“Careful and pathbreaking research by Milton Friedman showed that the fault lay with the Federal Reserve systems mistaken monetary policy.”
Well he and Anna Schwartz said it was the Fed’s failure to act, a paralysis made worse because their leader died on the eve of the Depression and they couldn’t decide what to do. So they stood pat as thousands of banks failed with a resulting collapse of the money supply.
One third of American banks failed 1930-33 and one third of the money supply simply evaporated. Depositors were wiped out too because we had no FDIC at that time; Friedman called the creation of the FDIC the most important legislation to come out of the Depression.
Bernanke was a student of Friedman and Schwartz’s study of “The Great Contraction” and was worried that the collapse of the housing bubble could take the banking system down with it, in a replay of the 1930s. TARP and some other policies were intended to keep banks from going bankrupt as mortgage paper defaulted.

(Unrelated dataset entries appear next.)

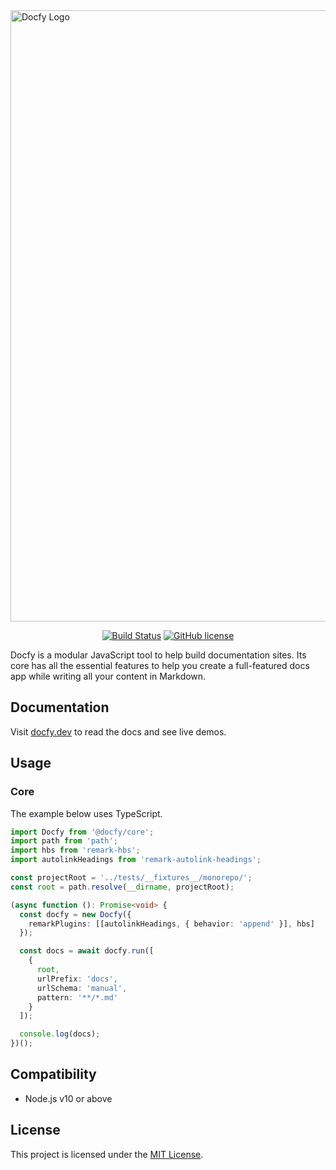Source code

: <img width="978" alt="Docfy Logo" src="https://user-images.githubusercontent.com/230476/86977062-ac358100-c130-11ea-9e75-7397ea17d6da.jpg">
<p align="center">
  <a href="https://github.com/josemarluedke/docfy/actions?query=workflow%3ACI"><img src="https://github.com/josemarluedke/docfy/workflows/CI/badge.svg" alt="Build Status"></a>
  <a href="https://github.com/josemarluedke/docfy/blob/master/LICENSE.md"><img src="https://img.shields.io/badge/license-MIT-blue.svg" alt="GitHub license"></a>
</p>

Docfy is a modular JavaScript tool to help build documentation sites. Its core
has all the essential features to help you create a full-featured docs app while
writing all your content in Markdown.

## Documentation

Visit [docfy.dev](https://docfy.dev/) to read the docs and see live demos.

## Usage

### Core

The example below uses TypeScript.

```ts
import Docfy from '@docfy/core';
import path from 'path';
import hbs from 'remark-hbs';
import autolinkHeadings from 'remark-autolink-headings';

const projectRoot = '../tests/__fixtures__/monorepo/';
const root = path.resolve(__dirname, projectRoot);

(async function (): Promise<void> {
  const docfy = new Docfy({
    remarkPlugins: [[autolinkHeadings, { behavior: 'append' }], hbs]
  });

  const docs = await docfy.run([
    {
      root,
      urlPrefix: 'docs',
      urlSchema: 'manual',
      pattern: '**/*.md'
    }
  ]);

  console.log(docs);
})();
```

## Compatibility

* Node.js v10 or above

## License

This project is licensed under the [MIT License](LICENSE.md).
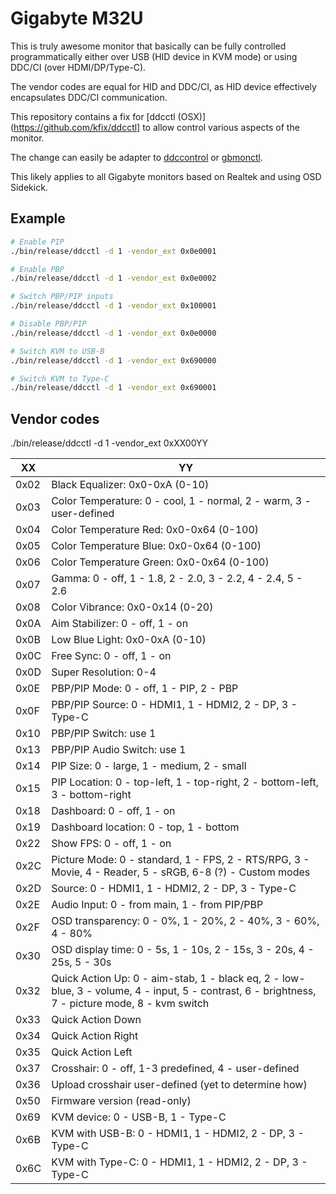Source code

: # Gigabyte M32U

This is truly awesome monitor that basically can be fully controlled
programmatically either over USB (HID device in KVM mode) or using DDC/CI (over HDMI/DP/Type-C).

The vendor codes are equal for HID and DDC/CI, as HID device effectively
encapsulates DDC/CI communication.

This repository contains a fix for [ddcctl (OSX)](https://github.com/kfix/ddcctl]
to allow control various aspects of the monitor.

The change can easily be adapter to [ddccontrol](https://github.com/ddccontrol/ddccontrol)
or [gbmonctl](https://github.com/kelvie/gbmonctl).

This likely applies to all Gigabyte monitors based on Realtek and using OSD Sidekick.

## Example

```bash
# Enable PIP
./bin/release/ddcctl -d 1 -vendor_ext 0x0e0001

# Enable PBP
./bin/release/ddcctl -d 1 -vendor_ext 0x0e0002

# Switch PBP/PIP inputs
./bin/release/ddcctl -d 1 -vendor_ext 0x100001

# Disable PBP/PIP
./bin/release/ddcctl -d 1 -vendor_ext 0x0e0000

# Switch KVM to USB-B
./bin/release/ddcctl -d 1 -vendor_ext 0x690000

# Switch KVM to Type-C
./bin/release/ddcctl -d 1 -vendor_ext 0x690001
```

## Vendor codes

./bin/release/ddcctl -d 1 -vendor_ext 0xXX00YY

| XX   | YY                              |
|------|---------------------------------|
| 0x02 | Black Equalizer: 0x0-0xA (0-10) |
| 0x03 | Color Temperature: 0 - cool, 1 - normal, 2 - warm, 3 - user-defined |
| 0x04 | Color Temperature Red: 0x0-0x64 (0-100) |
| 0x05 | Color Temperature Blue: 0x0-0x64 (0-100) |
| 0x06 | Color Temperature Green: 0x0-0x64 (0-100) |
| 0x07 | Gamma: 0 - off, 1 - 1.8, 2 - 2.0, 3 - 2.2, 4 - 2.4, 5 - 2.6 |
| 0x08 | Color Vibrance: 0x0-0x14 (0-20) |
| 0x0A | Aim Stabilizer: 0 - off, 1 - on |
| 0x0B | Low Blue Light: 0x0-0xA (0-10) |
| 0x0C | Free Sync: 0 - off, 1 - on |
| 0x0D | Super Resolution: 0-4 |
| 0x0E | PBP/PIP Mode: 0 - off, 1 - PIP, 2 - PBP |
| 0x0F | PBP/PIP Source: 0 - HDMI1, 1 - HDMI2, 2 - DP, 3 - Type-C |
| 0x10 | PBP/PIP Switch: use 1 |
| 0x13 | PBP/PIP Audio Switch: use 1 |
| 0x14 | PIP Size: 0 - large, 1 - medium, 2 - small |
| 0x15 | PIP Location: 0 - top-left, 1 - top-right, 2 - bottom-left, 3 - bottom-right |
| 0x18 | Dashboard: 0 - off, 1 - on |
| 0x19 | Dashboard location: 0 - top, 1 - bottom |
| 0x22 | Show FPS: 0 - off, 1 - on |
| 0x2C | Picture Mode: 0 - standard, 1 - FPS, 2 - RTS/RPG, 3 - Movie, 4 - Reader, 5 - sRGB, 6-8 (?) - Custom modes |
| 0x2D | Source: 0 - HDMI1, 1 - HDMI2, 2 - DP, 3 - Type-C |
| 0x2E | Audio Input: 0 - from main, 1 - from PIP/PBP |
| 0x2F | OSD transparency: 0 - 0%, 1 - 20%, 2 - 40%, 3 - 60%, 4 - 80% |
| 0x30 | OSD display time: 0 - 5s, 1 - 10s, 2 - 15s, 3 - 20s, 4 - 25s, 5 - 30s |
| 0x32 | Quick Action Up: 0 - aim-stab, 1 - black eq, 2 - low-blue, 3 - volume, 4 - input, 5 - contrast, 6 - brightness, 7 - picture mode, 8 - kvm switch |
| 0x33 | Quick Action Down |
| 0x34 | Quick Action Right |
| 0x35 | Quick Action Left |
| 0x37 | Crosshair: 0 - off, 1-3 predefined, 4 - user-defined |
| 0x36 | Upload crosshair user-defined (yet to determine how) |
| 0x50 | Firmware version (read-only) |
| 0x69 | KVM device: 0 - USB-B, 1 - Type-C |
| 0x6B | KVM with USB-B: 0 - HDMI1, 1 - HDMI2, 2 - DP, 3 - Type-C |
| 0x6C | KVM with Type-C: 0 - HDMI1, 1 - HDMI2, 2 - DP, 3 - Type-C |
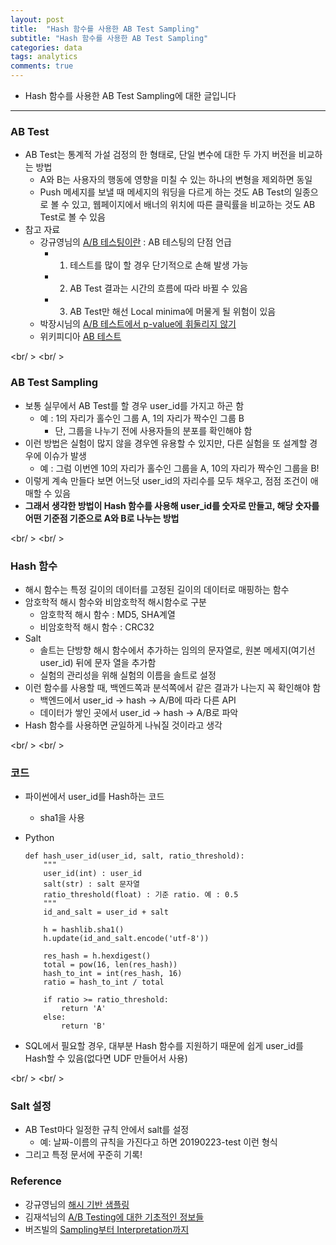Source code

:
 ```yaml
---
layout: post
title:  "Hash 함수를 사용한 AB Test Sampling"
subtitle: "Hash 함수를 사용한 AB Test Sampling"
categories: data
tags: analytics
comments: true
---
```


- Hash 함수를 사용한 AB Test Sampling에 대한 글입니다

---

### AB Test
- AB Test는 통계적 가설 검정의 한 형태로, 단일 변수에 대한 두 가지 버전을 비교하는 방법
	- A와 B는 사용자의 행동에 영향을 미칠 수 있는 하나의 변형을 제외하면 동일
	- Push 메세지를 보낼 때 메세지의 워딩을 다르게 하는 것도 AB Test의 일종으로 볼 수 있고, 웹페이지에서 배너의 위치에 따른 클릭률을 비교하는 것도 AB Test로 볼 수 있음
- 참고 자료
	- 강규영님의 [A/B 테스팅이란](https://boxnwhis.kr/2015/01/29/a_b_testing.html) : AB 테스팅의 단점 언급
		- 1) 테스트를 많이 할 경우 단기적으로 손해 발생 가능
		- 2) AB Test 결과는 시간의 흐름에 따라 바뀔 수 있음
		- 3) AB Test만 해선 Local minima에 머물게 될 위험이 있음 
	- 박장시님의 [A/B 테스트에서 p-value에 휘둘리지 않기](https://boxnwhis.kr/2016/04/15/dont_be_overwhelmed_by_pvalue.html)
	- 위키피디아 [AB 테스트](https://ko.wikipedia.org/wiki/A/B_%ED%85%8C%EC%8A%A4%ED%8A%B8)


<br/ >
<br/ >

### AB Test Sampling
- 보통 실무에서 AB Test를 할 경우 user_id를 가지고 하곤 함
	- 예 : 1의 자리가 홀수인 그룹 A, 1의 자리가 짝수인 그룹 B
		- 단, 그룹을 나누기 전에 사용자들의 분포를 확인해야 함
- 이런 방법은 실험이 많지 않을 경우엔 유용할 수 있지만, 다른 실험을 또 설계할 경우에 이슈가 발생
	- 예 : 그럼 이번엔 10의 자리가 홀수인 그룹을 A, 10의 자리가 짝수인 그룹을 B!
- 이렇게 계속 만들다 보면 어느덧 user_id의 자리수를 모두 채우고, 점점 조건이 애매할 수 있음
- **그래서 생각한 방법이 Hash 함수를 사용해 user_id를 숫자로 만들고, 해당 숫자를 어떤 기준점 기준으로 A와 B로 나누는 방법**

<br/ >
<br/ >

### Hash 함수
- 해시 함수는 특정 길이의 데이터를 고정된 길이의 데이터로 매핑하는 함수
- 암호학적 해시 함수와 비암호학적 해시함수로 구분   
	- 암호학적 해시 함수 : MD5, SHA계열
	- 비암호학적 해시 함수 : CRC32
- Salt
	- 솔트는 단방향 해시 함수에서 추가하는 임의의 문자열로, 원본 메세지(여기선 user_id) 뒤에 문자 열을 추가함
	- 실험의 관리성을 위해 실험의 이름을 솔트로 설정
- 이런 함수를 사용할 때, 백엔드쪽과 분석쪽에서 같은 결과가 나는지 꼭 확인해야 함
	- 백엔드에서 user_id -> hash -> A/B에 따라 다른 API
	- 데이터가 쌓인 곳에서 user_id -> hash -> A/B로 파악
- Hash 함수를 사용하면 균일하게 나눠질 것이라고 생각

<br/ >
<br/ >

### 코드
- 파이썬에서 user_id를 Hash하는 코드
	- sha1을 사용
- Python
	
	```
	def hash_user_id(user_id, salt, ratio_threshold):
		"""
		user_id(int) : user_id
		salt(str) : salt 문자열
		ratio_threshold(float) : 기준 ratio. 예 : 0.5
		"""
		id_and_salt = user_id + salt
		
		h = hashlib.sha1()
		h.update(id_and_salt.encode('utf-8'))
		
		res_hash = h.hexdigest()
		total = pow(16, len(res_hash))
		hash_to_int = int(res_hash, 16)
		ratio = hash_to_int / total

		if ratio >= ratio_threshold:
			return 'A'
		else:
			return 'B'
	```

- SQL에서 필요할 경우, 대부분 Hash 함수를 지원하기 때문에 쉽게 user_id를 Hash할 수 있음(없다면 UDF 만들어서 사용)

<br/ >
<br/ >

### Salt 설정
- AB Test마다 일정한 규칙 안에서 salt를 설정
	- 예: 날짜-이름의 규칙을 가진다고 하면 20190223-test 이런 형식 
- 그리고 특정 문서에 꾸준히 기록!


### Reference
- 강규영님의 [해시 기반 샘플링](https://boxnwhis.kr/2014/12/13/Hash-based_sampling.html)
- 김재석님의 [A/B Testing에 대한 기초적인 정보들](https://spoqa.github.io/2012/05/15/ab-testing-basic.html)
- 버즈빌의 [Sampling부터 Interpretation까지](https://www.buzzvil.com/ko/2018/06/14/tech-industry-a-b-testing-sampling%EB%B6%80%ED%84%B0-interpretation%EA%B9%8C%EC%A7%80/)
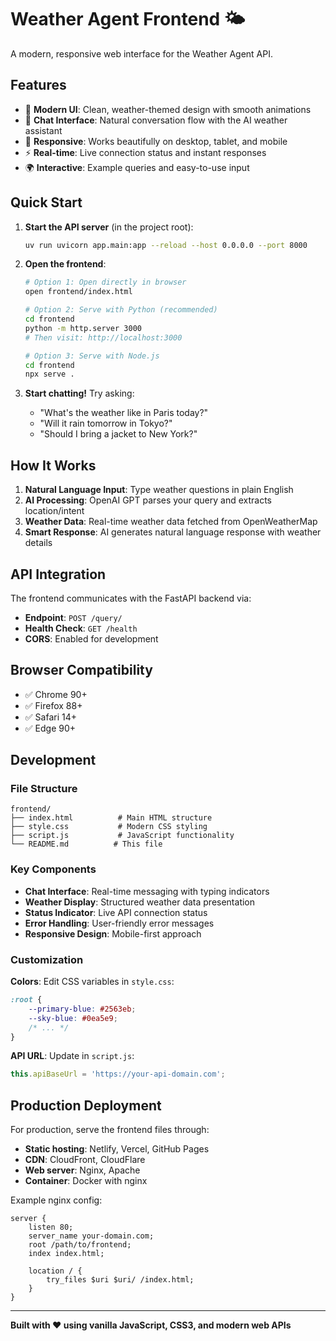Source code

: # Weather Agent Frontend 🌤️

A modern, responsive web interface for the Weather Agent API.

## Features

- 🎨 **Modern UI**: Clean, weather-themed design with smooth animations
- 💬 **Chat Interface**: Natural conversation flow with the AI weather assistant
- 📱 **Responsive**: Works beautifully on desktop, tablet, and mobile
- ⚡ **Real-time**: Live connection status and instant responses
- 🌍 **Interactive**: Example queries and easy-to-use input

## Quick Start

1. **Start the API server** (in the project root):
   ```bash
   uv run uvicorn app.main:app --reload --host 0.0.0.0 --port 8000
   ```

2. **Open the frontend**:
   ```bash
   # Option 1: Open directly in browser
   open frontend/index.html
   
   # Option 2: Serve with Python (recommended)
   cd frontend
   python -m http.server 3000
   # Then visit: http://localhost:3000
   
   # Option 3: Serve with Node.js
   cd frontend
   npx serve .
   ```

3. **Start chatting!** Try asking:
   - "What's the weather like in Paris today?"
   - "Will it rain tomorrow in Tokyo?"
   - "Should I bring a jacket to New York?"

## How It Works

1. **Natural Language Input**: Type weather questions in plain English
2. **AI Processing**: OpenAI GPT parses your query and extracts location/intent
3. **Weather Data**: Real-time weather data fetched from OpenWeatherMap
4. **Smart Response**: AI generates natural language response with weather details

## API Integration

The frontend communicates with the FastAPI backend via:
- **Endpoint**: `POST /query/`
- **Health Check**: `GET /health`
- **CORS**: Enabled for development

## Browser Compatibility

- ✅ Chrome 90+
- ✅ Firefox 88+  
- ✅ Safari 14+
- ✅ Edge 90+

## Development

### File Structure
```
frontend/
├── index.html          # Main HTML structure
├── style.css           # Modern CSS styling
├── script.js           # JavaScript functionality
└── README.md          # This file
```

### Key Components
- **Chat Interface**: Real-time messaging with typing indicators
- **Weather Display**: Structured weather data presentation  
- **Status Indicator**: Live API connection status
- **Error Handling**: User-friendly error messages
- **Responsive Design**: Mobile-first approach

### Customization

**Colors**: Edit CSS variables in `style.css`:
```css
:root {
    --primary-blue: #2563eb;
    --sky-blue: #0ea5e9;
    /* ... */
}
```

**API URL**: Update in `script.js`:
```javascript
this.apiBaseUrl = 'https://your-api-domain.com';
```

## Production Deployment

For production, serve the frontend files through:
- **Static hosting**: Netlify, Vercel, GitHub Pages
- **CDN**: CloudFront, CloudFlare  
- **Web server**: Nginx, Apache
- **Container**: Docker with nginx

Example nginx config:
```nginx
server {
    listen 80;
    server_name your-domain.com;
    root /path/to/frontend;
    index index.html;
    
    location / {
        try_files $uri $uri/ /index.html;
    }
}
```

---

**Built with ❤️ using vanilla JavaScript, CSS3, and modern web APIs** 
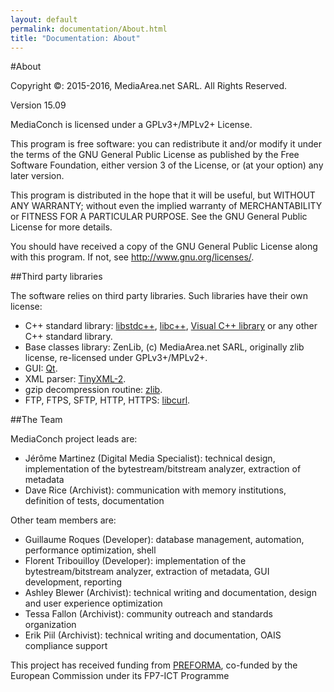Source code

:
 ```yaml
---
layout: default
permalink: documentation/About.html
title: "Documentation: About"
---
```


#About

Copyright ©: 2015-2016, MediaArea.net SARL. All Rights Reserved. 

Version 15.09 

MediaConch is licensed under a GPLv3+/MPLv2+ License. 

This program is free software: you can redistribute it and/or modify it under the terms of the GNU General Public License as published by the Free Software Foundation, either version 3 of the License, or (at your option) any later version. 

This program is distributed in the hope that it will be useful, but WITHOUT ANY WARRANTY; without even the implied warranty of MERCHANTABILITY or FITNESS FOR A PARTICULAR PURPOSE. See the GNU General Public License for more details. 

You should have received a copy of the GNU General Public License along with this program. If not, see http://www.gnu.org/licenses/. 

##Third party libraries 

The software relies on third party libraries. Such libraries have their own license: 

- C++ standard library: [libstdc++](http://gcc.gnu.org/onlinedocs/libstdc++/manual/bk01pt01ch01s02.html), [libc++](http://llvm.org/docs/DeveloperPolicy.html#license), [Visual C++ library](http://msdn.microsoft.com/en-us/library/vstudio/ms235299.aspx) or any other C++ standard library. 
- Base classes library: ZenLib, (c) MediaArea.net SARL, originally zlib license, re-licensed under GPLv3+/MPLv2+. 
- GUI: [Qt](http://qt-project.org/products/licensing). 
- XML parser: [TinyXML-2](http://www.grinninglizard.com/tinyxml2docs/index.html). 
- gzip decompression routine: [zlib](http://www.gzip.org/zlib/zlib_license.html). 
- FTP, FTPS, SFTP, HTTP, HTTPS: [libcurl](http://curl.haxx.se/docs/copyright.html). 

##The Team 

MediaConch project leads are: 

- Jérôme Martinez (Digital Media Specialist): technical design, implementation of the bytestream/bitstream analyzer, extraction of metadata 
- Dave Rice (Archivist): communication with memory institutions, definition of tests, documentation 
 
Other team members are: 

- Guillaume Roques (Developer): database management, automation, performance optimization, shell 
- Florent Tribouilloy (Developer): implementation of the bytestream/bitstream analyzer, extraction of metadata, GUI development, reporting 
- Ashley Blewer (Archivist): technical writing and documentation, design and user experience optimization 
- Tessa Fallon (Archivist): community outreach and standards organization 
- Erik Piil (Archivist): technical writing and documentation, OAIS compliance support 
 
This project has received funding from [PREFORMA](http://preforma-project.eu), co-funded by the European Commission under its FP7-ICT Programme 
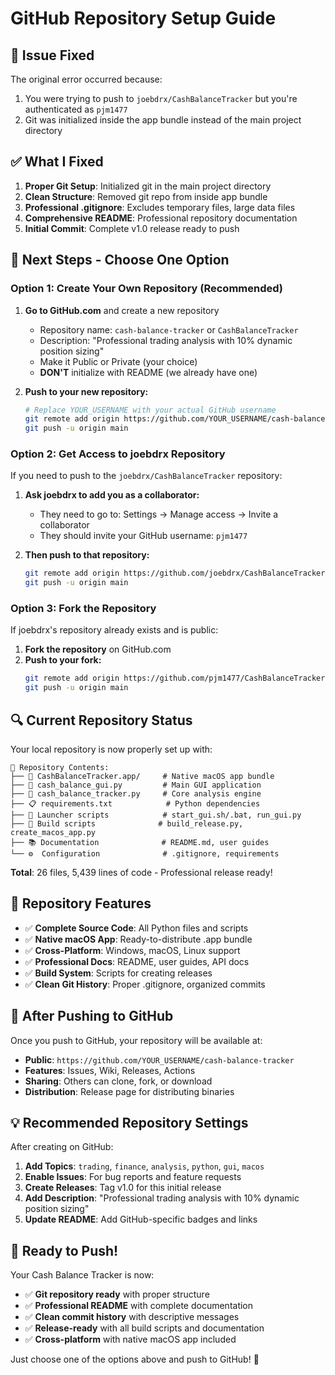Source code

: # GitHub Repository Setup Guide

## 🔧 Issue Fixed

The original error occurred because:
1. You were trying to push to `joebdrx/CashBalanceTracker` but you're authenticated as `pjm1477`
2. Git was initialized inside the app bundle instead of the main project directory

## ✅ What I Fixed

1. **Proper Git Setup**: Initialized git in the main project directory
2. **Clean Structure**: Removed git repo from inside app bundle
3. **Professional .gitignore**: Excludes temporary files, large data files
4. **Comprehensive README**: Professional repository documentation
5. **Initial Commit**: Complete v1.0 release ready to push

## 🚀 Next Steps - Choose One Option

### Option 1: Create Your Own Repository (Recommended)

1. **Go to GitHub.com** and create a new repository
   - Repository name: `cash-balance-tracker` or `CashBalanceTracker`
   - Description: "Professional trading analysis with 10% dynamic position sizing"
   - Make it Public or Private (your choice)
   - **DON'T** initialize with README (we already have one)

2. **Push to your new repository:**
   ```bash
   # Replace YOUR_USERNAME with your actual GitHub username
   git remote add origin https://github.com/YOUR_USERNAME/cash-balance-tracker.git
   git push -u origin main
   ```

### Option 2: Get Access to joebdrx Repository

If you need to push to the `joebdrx/CashBalanceTracker` repository:

1. **Ask joebdrx to add you as a collaborator:**
   - They need to go to: Settings → Manage access → Invite a collaborator
   - They should invite your GitHub username: `pjm1477`

2. **Then push to that repository:**
   ```bash
   git remote add origin https://github.com/joebdrx/CashBalanceTracker.git
   git push -u origin main
   ```

### Option 3: Fork the Repository

If joebdrx's repository already exists and is public:

1. **Fork the repository** on GitHub.com
2. **Push to your fork:**
   ```bash
   git remote add origin https://github.com/pjm1477/CashBalanceTracker.git
   git push -u origin main
   ```

## 🔍 Current Repository Status

Your local repository is now properly set up with:

```
📁 Repository Contents:
├── 📱 CashBalanceTracker.app/     # Native macOS app bundle
├── 🐍 cash_balance_gui.py         # Main GUI application  
├── 🧮 cash_balance_tracker.py     # Core analysis engine
├── 📋 requirements.txt            # Python dependencies
├── 🚀 Launcher scripts            # start_gui.sh/.bat, run_gui.py
├── 🔧 Build scripts              # build_release.py, create_macos_app.py
├── 📚 Documentation              # README.md, user guides
└── ⚙️  Configuration              # .gitignore, requirements
```

**Total**: 26 files, 5,439 lines of code - Professional release ready!

## 🌟 Repository Features

- ✅ **Complete Source Code**: All Python files and scripts
- ✅ **Native macOS App**: Ready-to-distribute .app bundle
- ✅ **Cross-Platform**: Windows, macOS, Linux support
- ✅ **Professional Docs**: README, user guides, API docs
- ✅ **Build System**: Scripts for creating releases
- ✅ **Clean Git History**: Proper .gitignore, organized commits

## 🔗 After Pushing to GitHub

Once you push to GitHub, your repository will be available at:
- **Public**: `https://github.com/YOUR_USERNAME/cash-balance-tracker`
- **Features**: Issues, Wiki, Releases, Actions
- **Sharing**: Others can clone, fork, or download
- **Distribution**: Release page for distributing binaries

## 💡 Recommended Repository Settings

After creating on GitHub:

1. **Add Topics**: `trading`, `finance`, `analysis`, `python`, `gui`, `macos`
2. **Enable Issues**: For bug reports and feature requests  
3. **Create Releases**: Tag v1.0 for this initial release
4. **Add Description**: "Professional trading analysis with 10% dynamic position sizing"
5. **Update README**: Add GitHub-specific badges and links

## 🎯 Ready to Push!

Your Cash Balance Tracker is now:
- ✅ **Git repository ready** with proper structure
- ✅ **Professional README** with complete documentation  
- ✅ **Clean commit history** with descriptive messages
- ✅ **Release-ready** with all build scripts and documentation
- ✅ **Cross-platform** with native macOS app included

Just choose one of the options above and push to GitHub! 🚀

>> Bernanke was a student of Friedman and Schwartzs study of The Great Contraction and was worried that the collapse of the housing bubble could take the banking system down with it, in a replay of the 1930s. TARP and some other policies were intended to keep banks from going bankrupt as mortgage paper defaulted <<
Indeed. And in spite of all the unthinking and downright stupid vitriol aimed at Bernanke by partisans both left and right, I think history will judge him well. He was a serious and dedicated man who did mostly the right things, especially in light of the substantial limitations under which he had to operate.